Can anybody please help me! i lost my driver for my cuttng plotter model JK721! does anyone have a copy of it..... please help me! :-(


----------



## GHEENEE1 (Jan 8, 2007)

Try Download: Goldcut driver jk721 - Imarksweb.org I have GCC cutter, so I'm not sure if this is what you need.


----------



## mancam1517 (Dec 25, 2009)

hi sir GHEENEE1, i have already installed the driver, yes it cuts but the problem is the plotter cuts only lines very weird lines.... for example i am using corel draw X5, i only want to cut letter K(very simple right?) but when i send it to my cutter, it cuts weird lines very far on the output that i want. and to add on that... when i test cut my cutter plotter to know the force that i need to set my plotter normally it will cut a box inside the box is a small diamond. but now it cuts very weird shapes. i dont know what is the problem. is it the driver? or is there something wrong on the board of the cutter plotter machine? any help will be highly appreciated... thank you and God bless!


----------



## GHEENEE1 (Jan 8, 2007)

Man, I'm not familiar with your cutter. Not sure why your cutter won't test cut correctly. Maybe an owner of one of these cutters will comment Have you contacted support? With my cutter, I check to see whats printing or cutting in this case, by right clicking on the cutter in my printers and devices, I'm using Windows 7.Also, I view the object in wireframe in Corel to make sure there's no hidden objects


----------



## heat transfers (Jan 14, 2013)

I had this problem with a different model and it was the art file. The wire frame was not clean but I had to zoom in so so so close to see the problem. Good luck - I feel your pain on this one.


----------



## GHEENEE1 (Jan 8, 2007)

I just thought of this, is your blade holder mounted correctly?


----------



## mancam1517 (Dec 25, 2009)

yes sir... i read again the manual and yes the blade is correctly mounted..... maybe the problem is with the board... because i tried installingit to my old pc... os is windows xp... same problem occured.....


----------



## Lethalnash (Mar 4, 2012)

mancam1517 said:


> hi sir GHEENEE1, i have already installed the driver, yes it cuts but the problem is the plotter cuts only lines very weird lines.... for example i am using corel draw X5, i only want to cut letter K(very simple right?) but when i send it to my cutter, it cuts weird lines very far on the output that i want. and to add on that... when i test cut my cutter plotter to know the force that i need to set my plotter normally it will cut a box inside the box is a small diamond. but now it cuts very weird shapes. i dont know what is the problem. is it the driver? or is there something wrong on the board of the cutter plotter machine? any help will be highly appreciated... thank you and God bless!

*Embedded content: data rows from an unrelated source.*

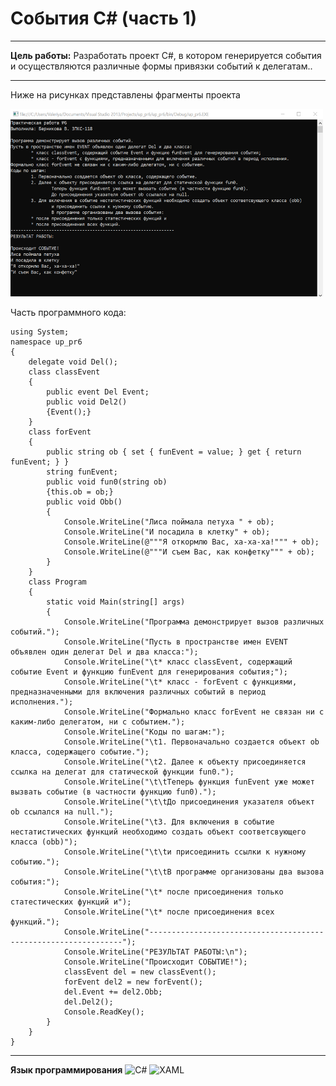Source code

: # События С# (часть 1)
-------
**Цель работы:** Разработать проект C#, в котором генерируется события и осуществляются различные формы привязки событий к делегатам..

--------

Ниже на рисунках представлены фрагменты проекта

<img src="https://github.com/BernikovaLera/College-of-Computer-Science-and-Programming-of-the-Financial-University/blob/main/Projects%20in%20C%23/C%23%20events_1/%D0%A0%D0%B8%D1%81%D1%83%D0%BD%D0%BE%D0%BA1.png" width="500" height="300" >

Часть программного кода:

    using System;
    namespace up_pr6
    {
        delegate void Del();
        class classEvent 
        {
            public event Del Event;
            public void Del2()
            {Event();}
        }
        class forEvent
        {
            public string ob { set { funEvent = value; } get { return funEvent; } }
            string funEvent;
            public void fun0(string ob)
            {this.ob = ob;}
            public void Obb()
            {
                Console.WriteLine("Лиса поймала петуха " + ob);
                Console.WriteLine("И посадила в клетку" + ob);
                Console.WriteLine(@"""Я откормлю Вас, ха-ха-ха!""" + ob);
                Console.WriteLine(@"""И съем Вас, как конфетку""" + ob);
            }
        }
        class Program
        {
            static void Main(string[] args)
            {
                Console.WriteLine("Программа демонстрирует вызов различных событий.");
                Console.WriteLine("Пусть в пространстве имен EVENT объявлен один делегат Del и два класса:");
                Console.WriteLine("\t* класс classEvent, содержащий событие Event и функцию funEvent для генерирования события;");
                Console.WriteLine("\t* класс - forEvent с функциями, предназначенными для включения различных событий в период исполнения.");
                Console.WriteLine("Формально класс forEvent не связан ни с каким-либо делегатом, ни с событием.");
                Console.WriteLine("Коды по шагам:");
                Console.WriteLine("\t1. Первоначально создается объект ob класса, содержащего событие.");
                Console.WriteLine("\t2. Далее к объекту присоединяется ссылка на делегат для статической функции fun0.");
                Console.WriteLine("\t\tТеперь функция funEvent уже может вызвать событие (в частности функцию fun0).");
                Console.WriteLine("\t\tДо присоединения указателя объект ob ссылался на null.");
                Console.WriteLine("\t3. Для включения в событие нестатистических функций необходимо создать объект соответсвующего класса (obb)");
                Console.WriteLine("\t\tи присоединить ссылки к нужному событию.");
                Console.WriteLine("\t\tВ программе организованы два вызова события:");
                Console.WriteLine("\t* после присоединения только статестических функций и");
                Console.WriteLine("\t* после присоединения всех функций.");
                Console.WriteLine("----------------------------------------------------------------");
                Console.WriteLine("РЕЗУЛЬТАТ РАБОТЫ:\n");
                Console.WriteLine("Происходит СОБЫТИЕ!");
                classEvent del = new classEvent();
                forEvent del2 = new forEvent();
                del.Event += del2.Obb;
                del.Del2();
                Console.ReadKey();
            }
        }
    }



--------

**Язык программирования**
![C#](https://img.shields.io/badge/c%23-%23239120.svg?style=for-the-badge&logo=c-sharp&logoColor=white)
![XAML](https://img.shields.io/badge/XAML-%23239120.svg?style=for-the-badge&logo=xaml&logoColor=white)
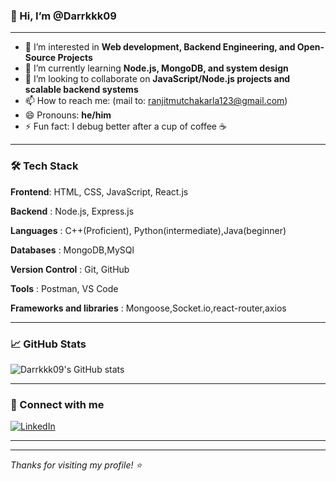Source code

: ### 👋 Hi, I’m @Darrkkk09

---

- 👀 I’m interested in **Web development, Backend Engineering, and Open-Source Projects**
- 🌱 I’m currently learning **Node.js, MongoDB, and system design**
- 💞️ I’m looking to collaborate on **JavaScript/Node.js projects and scalable backend systems**
- 📫 How to reach me: (mail to: ranjitmutchakarla123@gmail.com)
- 😄 Pronouns: **he/him**
- ⚡ Fun fact: I debug better after a cup of coffee ☕

---

### 🛠️ Tech Stack
**Frontend**: HTML, CSS, JavaScript, React.js

**Backend** : Node.js, Express.js

**Languages** : C++(Proficient), Python(intermediate),Java(beginner)

**Databases** : MongoDB,MySQl

**Version Control** : Git, GitHub

**Tools** : Postman, VS Code

**Frameworks and libraries** : Mongoose,Socket.io,react-router,axios

---

### 📈 GitHub Stats

![Darrkkk09's GitHub stats](https://github-readme-stats.vercel.app/api?username=Darrkkk09&show_icons=true&theme=radical)

---

### 🔗 Connect with me

[![LinkedIn](https://img.shields.io/badge/LinkedIn-blue?logo=linkedin&style=for-the-badge)](https://www.linkedin.com/in/ranjit09/)

---



---

_Thanks for visiting my profile! ⭐️_

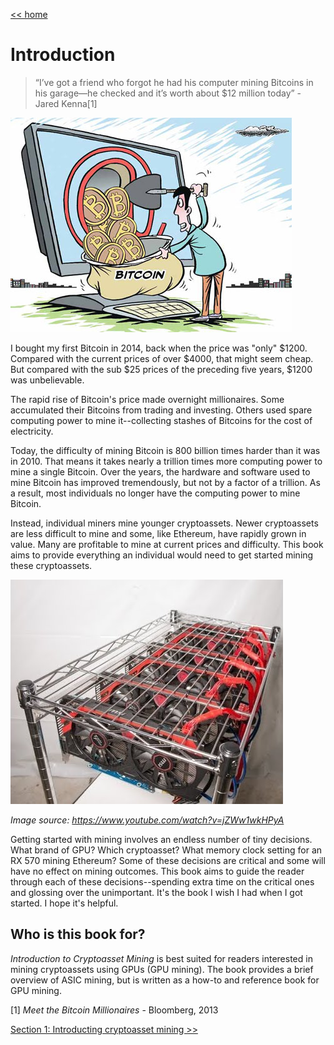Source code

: [<< home](../README.md)	

# Introduction

> “I’ve got a friend who forgot he had his computer mining Bitcoins in his garage—he checked and it’s worth about $12 million today” - Jared Kenna[1]

![Bitcoin mining cartoon](../img/bitcoin_miner_cartoon.jpg)

I bought my first Bitcoin in 2014, back when the price was "only" $1200. Compared with the current prices of over $4000, that might seem cheap. But compared with the sub $25 prices of the preceding five years, $1200 was unbelievable.

The rapid rise of Bitcoin's price made overnight millionaires. Some accumulated their Bitcoins from trading and investing. Others used spare computing power to mine it--collecting stashes of Bitcoins for the cost of electricity.

Today, the difficulty of mining Bitcoin is 800 billion times harder than it was in 2010. That means it takes nearly a trillion times more computing power to mine a single Bitcoin. Over the years, the hardware and software used to mine Bitcoin has improved tremendously, but not by a factor of a trillion. As a result, most individuals no longer have the computing power to mine Bitcoin.

Instead, individual miners mine younger cryptoassets. Newer cryptoassets are less difficult to mine and some, like Ethereum, have rapidly grown in value. Many are profitable to mine at current prices and difficulty. This book aims to provide everything an individual would need to get started mining these cryptoassets.

![GPU Mining Rig](../img/mining_rig.jpeg)

*Image source: https://www.youtube.com/watch?v=jZWw1wkHPyA*

Getting started with mining involves an endless number of tiny decisions. What brand of GPU? Which cryptoasset? What memory clock setting for an RX 570 mining Ethereum? Some of these decisions are critical and some will have no effect on mining outcomes. This book aims to guide the reader through each of these decisions--spending extra time on the critical ones and glossing over the unimportant. It's the book I wish I had when I got started. I hope it's helpful.

## Who is this book for?

*Introduction to Cryptoasset Mining* is best suited for readers interested in mining cryptoassets using GPUs (GPU mining). The book provides a brief overview of ASIC mining, but is written as a how-to and reference book for GPU mining.

[1] *Meet the Bitcoin Millionaires* - Bloomberg, 2013

[Section 1: Introducting cryptoasset mining >>](section1.mdown)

You say it used to do test cuts before properly and now it doesn't?
Could you check if the rollers which move the vinyl back and forth work? If they do work, then check if the pinch rollers holding the vinyl down are having enough pressure to move the vinyl back and forth. If you could post a picture showing the the weird lines you are talking about, that would be great. A picture tells a 1000 words my friend.


----------



## joannacharlotte (Sep 30, 2016)

Hi, I was so pleased to see this post, thought I was about to find the answer to my nightmare goldcut plotter. I have the same problems. Plotter was working fine, but now, send to plotter and it just does random lines, stops half way through and draws a line straight through design or double draws it. Randomly goes to one side and judders against it!!! What is going wrong? Please please help me!!!!!!


----------